The film was initially titled as The True and the Brave, with Kirk Douglas mentioned as a possible star. Richard Widmark was at one time considered for the part played by Victor Mature. Ava Gardner was to play the female lead, but was eventually replaced by Lana Turner.

Filming took place in late 1953 and early 1954, on location in Holland and England. Some shooting took place around Maastricht in Limburg. The interiors were shot at MGM's Elstree Studios near London. The film's sets were designed by the art director Alfred Junge.

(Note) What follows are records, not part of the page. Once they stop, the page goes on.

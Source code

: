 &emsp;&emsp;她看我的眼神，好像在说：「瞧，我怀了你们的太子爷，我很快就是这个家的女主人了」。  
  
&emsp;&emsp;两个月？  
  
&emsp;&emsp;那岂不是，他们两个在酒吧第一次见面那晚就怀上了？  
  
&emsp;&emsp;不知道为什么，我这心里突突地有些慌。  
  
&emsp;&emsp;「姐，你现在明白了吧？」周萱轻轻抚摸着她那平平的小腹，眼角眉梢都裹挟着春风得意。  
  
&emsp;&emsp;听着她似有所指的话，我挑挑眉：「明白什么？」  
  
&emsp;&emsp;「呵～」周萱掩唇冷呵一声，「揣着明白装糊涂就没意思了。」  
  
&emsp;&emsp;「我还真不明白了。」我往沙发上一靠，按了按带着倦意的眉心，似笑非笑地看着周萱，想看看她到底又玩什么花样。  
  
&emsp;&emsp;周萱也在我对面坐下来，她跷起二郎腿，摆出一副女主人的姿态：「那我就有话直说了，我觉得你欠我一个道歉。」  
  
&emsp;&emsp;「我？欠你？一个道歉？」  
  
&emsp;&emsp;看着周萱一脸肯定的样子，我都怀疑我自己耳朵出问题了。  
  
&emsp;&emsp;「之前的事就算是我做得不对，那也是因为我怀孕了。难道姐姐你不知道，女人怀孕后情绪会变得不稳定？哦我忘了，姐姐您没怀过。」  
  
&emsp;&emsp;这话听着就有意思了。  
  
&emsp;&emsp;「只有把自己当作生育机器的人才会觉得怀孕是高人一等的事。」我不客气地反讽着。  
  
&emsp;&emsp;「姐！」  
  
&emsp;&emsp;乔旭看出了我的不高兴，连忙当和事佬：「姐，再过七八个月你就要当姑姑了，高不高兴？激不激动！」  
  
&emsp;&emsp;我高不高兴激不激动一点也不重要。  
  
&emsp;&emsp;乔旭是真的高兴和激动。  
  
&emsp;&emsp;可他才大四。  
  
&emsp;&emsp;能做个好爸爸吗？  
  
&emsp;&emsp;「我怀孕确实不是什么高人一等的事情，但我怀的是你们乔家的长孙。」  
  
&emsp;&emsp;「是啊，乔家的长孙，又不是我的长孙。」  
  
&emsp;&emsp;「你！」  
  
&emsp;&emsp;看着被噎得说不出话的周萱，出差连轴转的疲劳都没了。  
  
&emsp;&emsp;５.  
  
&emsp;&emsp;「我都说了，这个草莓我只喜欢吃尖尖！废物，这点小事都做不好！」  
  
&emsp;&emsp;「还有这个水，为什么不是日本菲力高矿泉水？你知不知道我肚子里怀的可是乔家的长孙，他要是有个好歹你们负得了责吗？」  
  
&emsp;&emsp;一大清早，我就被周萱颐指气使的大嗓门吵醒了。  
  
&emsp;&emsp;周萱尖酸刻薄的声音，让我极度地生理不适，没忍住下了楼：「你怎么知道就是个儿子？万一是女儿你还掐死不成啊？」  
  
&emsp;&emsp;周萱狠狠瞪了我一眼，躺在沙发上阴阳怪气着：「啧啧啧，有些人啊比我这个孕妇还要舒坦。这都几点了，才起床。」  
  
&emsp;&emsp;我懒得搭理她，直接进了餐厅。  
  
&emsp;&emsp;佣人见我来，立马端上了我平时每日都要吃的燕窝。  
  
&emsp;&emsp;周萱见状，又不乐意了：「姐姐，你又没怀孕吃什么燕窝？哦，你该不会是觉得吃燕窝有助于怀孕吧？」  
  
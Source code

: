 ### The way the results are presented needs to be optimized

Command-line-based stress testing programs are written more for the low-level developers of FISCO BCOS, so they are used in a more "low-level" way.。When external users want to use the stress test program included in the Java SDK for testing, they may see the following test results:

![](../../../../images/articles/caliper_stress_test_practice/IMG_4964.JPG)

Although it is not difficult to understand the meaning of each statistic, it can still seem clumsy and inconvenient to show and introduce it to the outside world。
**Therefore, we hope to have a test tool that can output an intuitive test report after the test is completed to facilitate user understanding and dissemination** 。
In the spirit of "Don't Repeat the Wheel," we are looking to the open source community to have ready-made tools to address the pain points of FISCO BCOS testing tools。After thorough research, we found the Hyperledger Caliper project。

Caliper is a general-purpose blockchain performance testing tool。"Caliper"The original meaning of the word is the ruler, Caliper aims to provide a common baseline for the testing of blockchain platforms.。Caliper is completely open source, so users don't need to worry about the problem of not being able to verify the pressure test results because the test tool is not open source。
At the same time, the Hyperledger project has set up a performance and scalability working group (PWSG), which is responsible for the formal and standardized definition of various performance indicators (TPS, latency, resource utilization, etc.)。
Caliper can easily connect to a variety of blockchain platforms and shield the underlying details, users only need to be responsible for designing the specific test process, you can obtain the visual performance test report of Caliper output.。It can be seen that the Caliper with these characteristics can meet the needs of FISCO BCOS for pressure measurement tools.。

It was the final film Gable made for MGM under his contract, which ended in March 1954. He worked as an independent for the remainder of his career. His next two films were released by 20th Century Fox.

==Release==
===Box office===
According to MGM records, the film earned $1,966,000 in the U.S. and Canada, and $2,211,000 in other markets, resulting in a profit of $821,000.

===Critical reception===
In a 1954 review in The New York Times, critic Bosley Crowther wrote: "By the time this picture gets around to figuring out whether the betrayer is Miss Turner or Mr. Mature, it has taken the audience through such a lengthy and tedious amount of detail that it has not only frayed all possible tension, but it has aggravated patience as well. Miss Turner and Mr. Gable have had many long-winded talks; Mr. Mature has thumped his chest like Tarzan and bellowed his boasts a score of times. An excess of espionage maneuvering has been laid out on the screen. The beauties of the countryside of the Netherlands have been looked at until they pall."

===Home media===
Betrayed was released on DVD and digital download on March 23, 2009, as part of the Warner Archive.